India's state-run Hindustan Petroleum Corporation Ltd (HPCL) announced it is expanding its lubricants business in India's neighbourhood. After launching its lubricants in Myanmar last month, India's third-largest fuel retailer (after Indian Oil (IOCL) and Bharat Petroleum (BPCL)) is working on marketing its lubricants in Nepal and Bhutan as well as looking at resuming sales in Bangladesh soon, according to the Times Of India.
"We are the largest lubricants marketer (including base oil) in India. We are now looking at markets beyond the country's boundaries to sell finished products as they bring more value," HPCL chairman and managing director M K Surana told the Times Of India. Lubes account for nearly a quarter of the company's profit.
HPCL operates a lube base oil plant, the country's largest, in Mumbai with a capacity to produce up to 9,400 barrels per day, consisting of 4,900 bpd of Group I base oil, 4,000 bpd of Group II base oil and 500 bpd of Group III base oil.

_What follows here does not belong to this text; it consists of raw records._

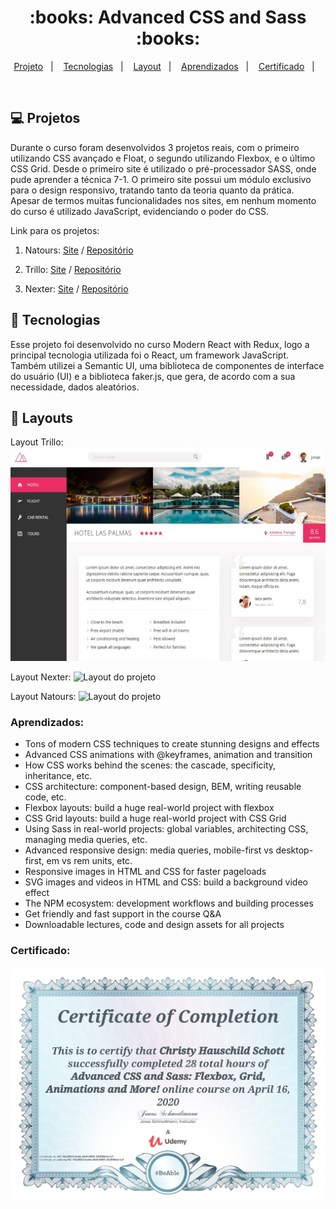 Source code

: <h1 align="center">
  :books: Advanced CSS and Sass :books:
</h1>

<p align="center">
<a href="#-projeto">Projeto</a>&nbsp;&nbsp;&nbsp;|&nbsp;&nbsp;&nbsp;
  <a href="#rocket-tecnologias">Tecnologias</a>&nbsp;&nbsp;&nbsp;|&nbsp;&nbsp;&nbsp;  
  <a href="#-layout">Layout</a>&nbsp;&nbsp;&nbsp;|&nbsp;&nbsp;&nbsp;
  <a href="#zap-executando">Aprendizados</a>&nbsp;&nbsp;&nbsp;|&nbsp;&nbsp;&nbsp;
  <a href="#zap-executando">Certificado</a>&nbsp;&nbsp;&nbsp;|&nbsp;&nbsp;&nbsp;
</p>

<br>

## 💻 Projetos

Durante o curso foram desenvolvidos 3 projetos reais, com o primeiro utilizando CSS avançado e Float, o segundo utilizando Flexbox, e o último CSS Grid. Desde o primeiro site é utilizado o pré-processador SASS, onde pude aprender a técnica 7-1. O primeiro site possui um módulo exclusivo para o design responsivo, tratando tanto da teoria quanto da prática. Apesar de termos muitas funcionalidades nos sites, em nenhum momento do curso é utilizado JavaScript, evidenciando o poder do CSS.

Link para os projetos:

1. Natours: [Site](https://christyschott.github.io/natours.github.io/) / [Repositório](https://github.com/ChristySchott/natours.github.io)

2. Trillo: [Site](https://christyschott.github.io/trillo.github.io/) / [Repositório](https://github.com/ChristySchott/trillo.github.io)

3. Nexter: [Site](https://christyschott.github.io/nexter.github.io/) / [Repositório](https://github.com/ChristySchott/nexter.github.io)



## :rocket: Tecnologias

Esse projeto foi desenvolvido no curso Modern React with Redux, logo a principal tecnologia utilizada foi o React, um framework JavaScript. Também utilizei a Semantic UI, uma biblioteca de componentes de interface do usuário (UI) e a biblioteca faker.js, que gera, de acordo com a sua necessidade, dados aleatórios.

## 🎨 Layouts

Layout Trillo: 
![Layout do projeto](https://github.com/ChristySchott/course-advanced-css-sass/blob/master/trillo-0.png)

Layout Nexter:
![Layout do projeto](https://github.com/ChristySchott/course-advanced-css-sass/blob/master/nexter.png)

Layout Natours:
![Layout do projeto](https://github.com/ChristySchott/course-advanced-css-sass/blob/master/natours.png)

### Aprendizados:

- Tons of modern CSS techniques to create stunning designs and effects
- Advanced CSS animations with @keyframes, animation and transition
- How CSS works behind the scenes: the cascade, specificity, inheritance, etc.
- CSS architecture: component-based design, BEM, writing reusable code, etc.
- Flexbox layouts: build a huge real-world project with flexbox
- CSS Grid layouts: build a huge real-world project with CSS Grid
- Using Sass in real-world projects: global variables, architecting CSS, managing media queries, etc.
- Advanced responsive design: media queries, mobile-first vs desktop-first, em vs rem units, etc.
- Responsive images in HTML and CSS for faster pageloads
- SVG images and videos in HTML and CSS: build a background video effect
- The NPM ecosystem: development workflows and building processes
- Get friendly and fast support in the course Q&A
- Downloadable lectures, code and design assets for all projects


### Certificado:

![Certificado](https://github.com/ChristySchott/course-advanced-css-sass/blob/master/certificado.jpg)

"We supply base oil for many major brands in the Indian market. We want to run our lubes refinery at the brim. We are looking at expanding the market for products which is more profitable than selling base oil," Surana said.
Director (marketing) S Jeyakrishnan said HPCL is going on its own in the new markets instead of tying up with local partners. "We are appointing dealers through advertisements taken out in consultation with our embassies," he said.
The company reported a net profit of Rs 1,735 crore (US$266.4 million) in the second quarter, marking a 147% increase over the previous corresponding period. Gross sales increased to Rs 54,153 crore from Rs 47,750 crore in the same period last year.